His first experience of teaching maths was as a Doctoral student at the University of Leeds where he taught ‘A’ level maths to first year food science undergraduates, who had failed to pass this exam at school. That was a long time ago!
His first post as a teacher was in Somerset, where he taught maths, statistics, chemistry and physics. He subsequently became a Head of Physics and then Head of the Maths and Science Faculty at a comprehensive school.
In 1981 he was appointed as Head of a new secondary school for dyslexic boys, where he found that dyslexia seemed to impact significantly on the way students learned, and often failed to learn, maths. This was the start of Steve’s fascination with maths learning difficulties and how to address them. He continues to be a pioneer in this field.
During a year as visiting Head of a specialist school in the USA, he studied special education at the Johns Hopkins University and co-authored ‘The Test of Cognitive Style in Mathematics’.
He returned to the UK in 1986 to set up his own secondary school for dyslexic students. This school won several awards, including ‘Highly Effective School’ and ‘Beacon School’ status from the Department of Education and the ‘Award for Excellence’ from the Independent Schools’ Association. The school is now a part of the Priory Group.
During this time Steve continued to research, write and lecture about maths learning difficulties. One of his books, ‘The Trouble with Maths’ won the Times Educational Supplement award for ‘Books for Teaching and Learning' and remains a best seller in its second edition. Recently, he has compiled and edited the ‘Routledge International Handbook on Mathematical Learning Difficulties and Dyscalculia’ (2015) with 31 chapters from leading experts from around the world.

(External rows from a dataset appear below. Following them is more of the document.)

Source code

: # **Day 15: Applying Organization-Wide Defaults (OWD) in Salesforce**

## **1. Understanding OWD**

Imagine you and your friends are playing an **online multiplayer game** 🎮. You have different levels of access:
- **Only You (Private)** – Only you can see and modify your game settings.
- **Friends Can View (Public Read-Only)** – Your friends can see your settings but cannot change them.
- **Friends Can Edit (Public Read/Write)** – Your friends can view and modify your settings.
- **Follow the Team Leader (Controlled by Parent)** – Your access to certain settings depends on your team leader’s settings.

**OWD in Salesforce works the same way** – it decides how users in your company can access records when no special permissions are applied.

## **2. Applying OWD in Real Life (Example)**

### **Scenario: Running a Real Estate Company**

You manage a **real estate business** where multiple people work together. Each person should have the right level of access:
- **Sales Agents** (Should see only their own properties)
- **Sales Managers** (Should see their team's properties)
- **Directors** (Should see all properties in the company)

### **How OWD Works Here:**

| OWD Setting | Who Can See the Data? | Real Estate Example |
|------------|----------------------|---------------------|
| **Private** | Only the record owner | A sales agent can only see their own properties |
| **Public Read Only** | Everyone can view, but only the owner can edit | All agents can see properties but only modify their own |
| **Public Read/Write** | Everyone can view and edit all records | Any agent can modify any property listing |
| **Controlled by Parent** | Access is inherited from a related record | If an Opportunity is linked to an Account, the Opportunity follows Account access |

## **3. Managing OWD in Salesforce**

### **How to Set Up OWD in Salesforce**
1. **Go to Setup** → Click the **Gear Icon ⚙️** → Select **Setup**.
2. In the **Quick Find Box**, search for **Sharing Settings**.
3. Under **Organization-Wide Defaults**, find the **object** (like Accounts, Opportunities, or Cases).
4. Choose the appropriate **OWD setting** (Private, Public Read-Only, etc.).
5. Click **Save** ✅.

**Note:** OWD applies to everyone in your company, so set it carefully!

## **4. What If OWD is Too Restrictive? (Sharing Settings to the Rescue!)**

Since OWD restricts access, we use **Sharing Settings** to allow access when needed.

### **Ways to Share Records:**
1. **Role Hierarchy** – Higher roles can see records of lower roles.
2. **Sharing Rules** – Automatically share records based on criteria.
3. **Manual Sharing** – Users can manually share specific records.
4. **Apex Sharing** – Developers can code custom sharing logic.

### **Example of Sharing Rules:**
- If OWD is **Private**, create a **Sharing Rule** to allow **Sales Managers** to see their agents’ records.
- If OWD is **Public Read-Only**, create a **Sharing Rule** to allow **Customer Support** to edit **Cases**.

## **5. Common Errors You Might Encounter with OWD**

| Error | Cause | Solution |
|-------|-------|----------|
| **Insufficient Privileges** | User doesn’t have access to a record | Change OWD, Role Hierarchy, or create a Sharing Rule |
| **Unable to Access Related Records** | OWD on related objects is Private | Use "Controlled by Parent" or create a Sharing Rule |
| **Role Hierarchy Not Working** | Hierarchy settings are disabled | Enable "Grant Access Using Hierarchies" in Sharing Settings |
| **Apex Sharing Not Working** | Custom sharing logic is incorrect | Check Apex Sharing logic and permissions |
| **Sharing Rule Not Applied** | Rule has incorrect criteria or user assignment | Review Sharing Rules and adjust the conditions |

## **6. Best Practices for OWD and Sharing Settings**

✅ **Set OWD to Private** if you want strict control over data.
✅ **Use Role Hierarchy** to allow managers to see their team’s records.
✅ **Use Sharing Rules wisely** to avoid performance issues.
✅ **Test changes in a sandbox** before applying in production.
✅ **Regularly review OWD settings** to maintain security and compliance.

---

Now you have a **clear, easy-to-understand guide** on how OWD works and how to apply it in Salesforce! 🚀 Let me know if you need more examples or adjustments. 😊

He has lectured on maths learning difficulties and presented teacher training in over thirty countries. In 2013 he provided five days of consultancy for the Ministry of Education in Singapore. Steve has won a number of awards, including the Marion Welchman Award for international work on dyslexia and the Lady Radnor Award for services to dyslexia.
Steve’s online resources for the Times Education Supplement have now received over 100 000 views and over 55 000 downloads.
It has been the research, teaching and listening experiences with students who have difficulties with learning maths that has convinced him that by working with them we can discover so much about how all children can learn maths more effectively.